The MACS has 5 levels:

  1. Handles objects easily and successfully.
  2. Handles most objects but with somewhat reduced quality and/or speed of achievement.
  3. Handles objects with difficulty; needs help to prepare and/or modify activities.
  4. Handles a limited selection of easily managed objects in adapted situations.
  5. Does not handle objects and has severely limited ability to perform even simple actions.

The recent “Scoping Review of the MACS” published in the Fall 2015 Pediatric Physical Therapy Journal  has inspired me to revisit this MACS stability study published in 2014. In the latter study, Öhrvall et al demonstrated that:

  • The MACS is stable in 70% of children with CP, 4-17 years old, across repeated ratings followed for 3-5 years between 2005-2010;
  • Stability is even higher, at 78%, if you only look at the 1st and last ratings between those 3-5 years
  • Discrepancies in MACS rating occurred mostly (122 of 133) 1 level higher or lower than the previous rating, with no systematic movement up or down (i.e., it went up almost just as much as it went down).
  • Levels I and V are the most stable, perhaps because there is only 1 direction for movement in these levels.

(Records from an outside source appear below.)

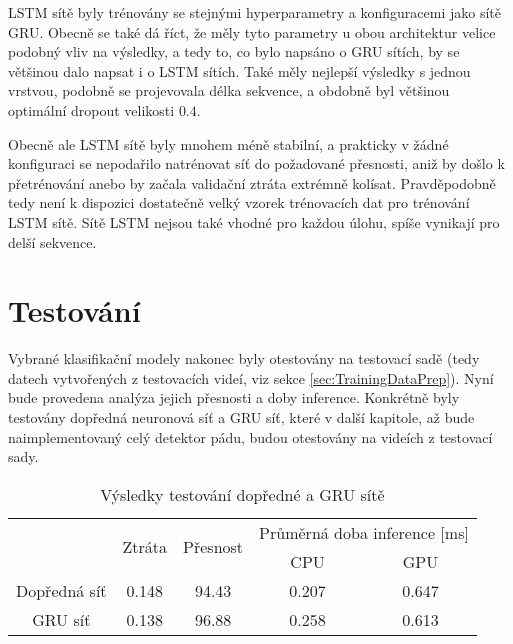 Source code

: LSTM sítě byly trénovány se stejnými hyperparametry a konfiguracemi jako sítě
GRU. Obecně se také dá říct, že měly tyto parametry u obou architektur velice
podobný vliv na výsledky, a tedy to, co bylo napsáno o GRU sítích, by se
většinou dalo napsat i o LSTM sítích. Také měly nejlepší výsledky s jednou
vrstvou, podobně se projevovala délka sekvence, a obdobně byl většinou
optimální dropout velikosti $0.4$.

Obecně ale LSTM sítě byly mnohem méně stabilní, a prakticky v žádné konfiguraci
se nepodařilo natrénovat síť do požadované přesnosti, aniž by došlo k
přetrénování anebo by začala validační ztráta extrémně kolísat. Pravděpodobně
tedy není k dispozici dostatečně velký vzorek trénovacích dat pro trénování
LSTM sítě. Sítě LSTM nejsou také vhodné pro každou úlohu, spíše vynikají pro
delší sekvence.

\section{Testování}
\label{sec:testing}

Vybrané klasifikační modely nakonec byly otestovány na testovací sadě (tedy
datech vytvořených z testovacích videí, viz sekce \ref{sec:TrainingDataPrep}).
Nyní bude provedena analýza jejich přesnosti a doby inference. Konkrétně byly
testovány dopředná neuronová síť a GRU síť, které v další kapitole, až bude
naimplementovaný celý detektor pádu, budou otestovány na videích z testovací
sady.

\begin{table}[htbp]
    \centering
    \caption{Výsledky testování dopředné a GRU sítě}
    \label{tab:testing}
    \begin{tabular}{|c|c|c|cc|}
        \hline
        \multirow{2}{*}{} & \multirow{2}{*}{Ztráta} & \multirow{2}{*}{Přesnost} & \multicolumn{2}{c|}{Průměrná doba inference [ms]}         \\ \cline{4-5}
                          &                         &                           & \multicolumn{1}{c|}{  CPU  }                      & GPU   \\ \hline
        Dopředná síť      & 0.148                   & 94.43                     & \multicolumn{1}{c|}{0.207}                        & 0.647 \\ \hline
        GRU síť           & 0.138                   & 96.88                     & \multicolumn{1}{c|}{0.258}                        & 0.613 \\ \hline
    \end{tabular}
\end{table}

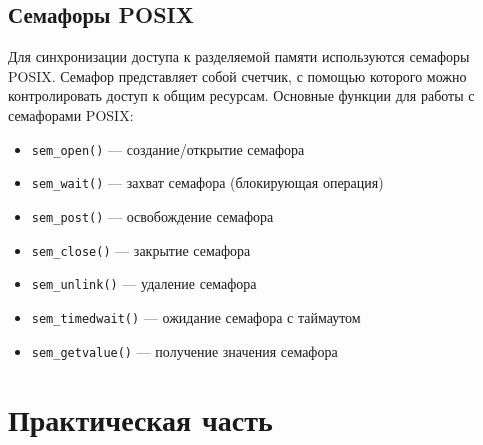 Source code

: \documentclass[a4paper,12pt]{article}
\begin{document}
\subsection{Семафоры POSIX}
Для синхронизации доступа к разделяемой памяти используются семафоры POSIX. Семафор представляет собой счетчик, с помощью которого можно контролировать доступ к общим ресурсам.
Основные функции для работы с семафорами POSIX:
\begin{itemize}
    \item \texttt{sem\_open()} — создание/открытие семафора
    \item \texttt{sem\_wait()} — захват семафора (блокирующая операция)
    \item \texttt{sem\_post()} — освобождение семафора
    \item \texttt{sem\_close()} — закрытие семафора
    \item \texttt{sem\_unlink()} — удаление семафора
    \item \texttt{sem\_timedwait()} — ожидание семафора с таймаутом
    \item \texttt{sem\_getvalue()} — получение значения семафора
\end{itemize}
\section{Практическая часть}
\end{document}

The study gave 2 reasons for the stability:

  • Broadness of each MACS categories
  • Age-related development is built in to the MACS (i.e., the handling always refer to age-appropriate objects).

For sure, this was sobering news, similar to the initial discovery of the  stability of the GMFCS.  Since MACS is a measure of children with cerebral palsy’s “ability to handle objects in daily life” (www.macs.nu), this means that children at age 4 will likely have the same ability to handle objects when they reach 17, and that therapeutic interventions that focus on remediating the child’s body function will likely result in no change in MACS levels.

However, having this knowledge of prognostication is also great news! In the schools, we can work with the teachers and the IEP team to modify expectations. We can also employ more effective interventions that can improve a child’s participation and activity level with less emphasis on treating the child’s impairment directly. Interventions that focus on compensation such as modification of the task or environment, and introduction of assistive technology should begin as soon as possible. This may help promote self-initiated exploration and engagement, just as the early introduction of wheelchairs to young children with lower GMFCS Levels has done.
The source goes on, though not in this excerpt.